You might think the restaurant world wastes a lot of food, especially after watching guys like Gordon Ramsay turn full skillets of barely imperfect food directly into the trash. Sure, plenty of food is discarded because it's burned, seasoned improperly or just doesn’t meet the exacting standards of a demanding executive chef. But the misshapen ends of perfectly diced vegetables, fat trimmed away from steaks and chicken, and other things normally destined for the garbage can in your own kitchen frequently find their ways into the stockpots and roasting pans of professional chefs. In many cases, things we typically throw away add a significant amount of flavor, and that’s something any chef with a tight food budget is smart to pay attention to.
Beyond stocks and sauces, Dallas chefs are putting their scraps and odds and ends to much more interesting uses. We asked some of Dallas' culinary stars how they’re turning what you might think of as trash into edible treasure.
Jon Thompson, Sugarbacon
In the process of making Sugarbacon’s signature dish (hint: It’s called Sugarbacon), chef Jon Thompson gets a delicious and unique byproduct: smoky and succulent pork lard and a “confit gel,” or rich pork stock. “That usually would never amount to much, but because we make so much pork belly, we have it in spades,” Thompson says. “We use it instead of chicken stock or a ham-hock broth, which adds all that flavor. Then, we use the lard as cooking fat instead of oil or butter — it produces a great sear and, yes, a little smokiness.”
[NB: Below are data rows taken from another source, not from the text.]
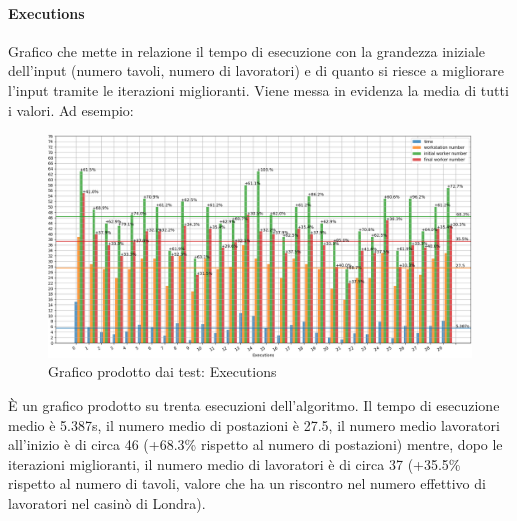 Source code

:     \paragraph{Executions} Grafico che mette in relazione il tempo di esecuzione con la grandezza iniziale dell’input (numero tavoli, numero di lavoratori) e di quanto si riesce a migliorare l’input tramite le iterazioni miglioranti. Viene messa in evidenza la media di tutti i valori. Ad esempio:
    \begin{figure}[!h]
        \begin{widepage}
            \includegraphics[width=14.9cm,keepaspectratio]{../immagini/executions.png}
            \caption{Grafico prodotto dai test: Executions}
        \end{widepage}
    \end{figure}
    \FloatBarrier
    \noindent
    È un grafico prodotto su trenta esecuzioni dell’algoritmo. Il tempo di esecuzione medio è 5.387s, il numero medio di postazioni è 27.5, il numero medio lavoratori all’inizio è di circa 46 (+68.3\% rispetto al numero di postazioni) mentre, dopo le iterazioni miglioranti, il numero medio di lavoratori è di circa 37 (+35.5\% rispetto al numero di tavoli, valore che ha un riscontro nel numero effettivo di lavoratori nel casinò di Londra).
    
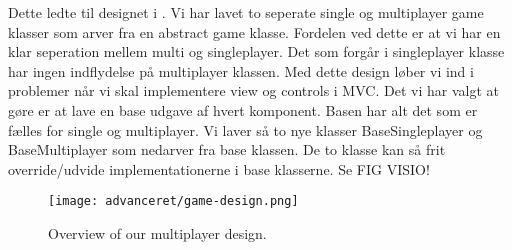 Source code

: Dette ledte til designet i  . Vi har lavet to seperate single og multiplayer game klasser som arver fra en abstract game klasse. Fordelen ved dette er at vi har en klar seperation mellem multi og singleplayer. Det som forgår i singleplayer klasse har ingen indflydelse på multiplayer klassen. Med dette design løber vi ind i problemer når vi skal implementere view og controls i MVC. Det vi har valgt at gøre er at lave en base udgave af hvert komponent. Basen har alt det som er fælles for single og multiplayer. Vi laver så to nye klasser BaseSingleplayer og BaseMultiplayer som nedarver fra base klassen.  De to klasse kan så frit override/udvide implementationerne i base klasserne.  Se FIG VISIO!


\begin{figure}
	\centering
	\graphicspath{ {pics/} }
   \texttt{[image: advanceret/game-design.png]}
	\hspace{0.1\textwidth}
	\caption{Overview of our multiplayer design.}
\end{figure}

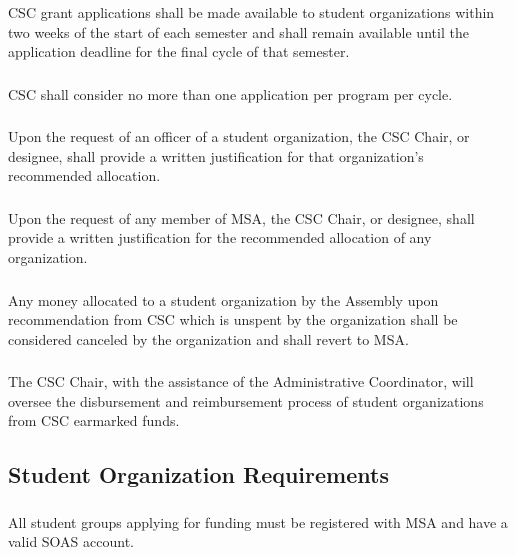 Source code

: \subsubsection{}
CSC grant applications shall be made available to student organizations within two weeks of the start of each semester and shall remain available until the application deadline for the final cycle of that semester.
\subsubsection{}
CSC shall consider no more than one application per program per cycle.
\subsubsection{}
Upon the request of an officer of a student organization, the CSC Chair, or designee, shall provide a written justification for that organization's recommended allocation.
\subsubsection{}
Upon the request of any member of MSA, the CSC Chair, or designee, shall provide a written justification for the recommended allocation of any organization. 
\subsubsection{}
Any money allocated to a student organization by the Assembly upon recommendation from CSC which is unspent by the organization shall be considered canceled by the organization and shall revert to MSA.
\subsubsection{}
The CSC Chair, with the assistance of the Administrative Coordinator, will oversee the disbursement and reimbursement process of student organizations from CSC earmarked funds.


\subsection{Student Organization Requirements}

\subsubsection{}
All student groups applying for funding must be registered with MSA and have a valid SOAS account.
Taylor Kearney, Front Room Tavern
Even though he’s situated in one of Dallas’ fanciest hotels, Front Room Tavern’s chef Taylor Kearney is a serious “waste not, want not” overachiever. Scraps are used in a number of ways in Kearney’s kitchen, and pretty much anything that can add flavor or texture finds its way into a stockpot or roasting pan. After Kearney ages the duck on his menu, he removes the excess skin to render duck fat and serves the crisped skin as a truffle-Parmesan duck chicharrón.
Milk solids, typically discarded after making clarified butter, make an appearance as a melt-in-your-mouth brown butter powder. When trimming rib-eyes, Kearney’s cooks remove the top layer of fat, render it, and use it in a pie dough for foie gras and beef pies. Even the pulpy, seedy hearts of tomatoes aren’t left out. “The seeds of a tomato contain a ton of natural gelatin,” says Kearney. “So any time we make a vegetable terrine, we use the tomato hearts to make an aspic to give the gel a red tint.”
Oliver Sitrin, The Blind Butcher
If you’ve ever been to the sausage heaven that is The Blind Butcher, you're probably not surprised that chef Oliver Sitrin has a firm zero-waste policy. “All of our bones are made into stocks, sauces or broth, and the excess meat and fat go into the sausages,” says Sitrin. “Vegetable peels and egg shells are composted or given away to feed friends’ pigs or birds. And we recycle.”
Mark Wootton, Garden Cafe
The “garden” in Garden Cafe isn’t just a name — growing things fill a lot behind this small East Dallas restaurant, which means chef Mark Wootton needs all the kitchen scraps he can get his hands on. In addition to feeding Garden Cafe’s small flock of chickens, Wootton has thousands of hungry critters waiting in the grass for his constant supply of organic produce. “We use some of the scraps for the worm ranch,” Wootton says. “Everything else is turned into compost for the garden.”
Tom Dynan, Unleavened
Unleavened may be one of the best places in town to grab a fresh and healthy meal, but like any other restaurant, it uses plenty of cooking oil. Instead of sending that oil away to a landfill, Dynan works with an oil collection company that converts used cooking oil into biodiesel. Once gardening season kicks off, Dynan is looking forward to giving an interesting (and useful) gift to the growers in the community. “In the early spring, we’re looking forward to offering our used coffee grounds to local gardeners to take home for their outdoor projects,” Dynan says. If you need to balance the pH of your soil (which is what coffee does) you can line up at the doors of Unleavened for something a bit different than your usual fried chicken salad.
Matt Dallman, 18th & Vine BBQ
Not much is wasted at a barbecue restaurant. We pay good money to eat the crispy-charred burnt ends that are trimmed from brisket. At 18th & Vine, chef Matt Dallman keeps his staff in delicious smoked meats and side dishes as a way to avoid wasting food. “Anything extra that we have goes directly into family meals,” Dallman says. If you were looking for a reason to change careers and get into the restaurant business, constant access to burnt ends and fried okra is as good a reason as any.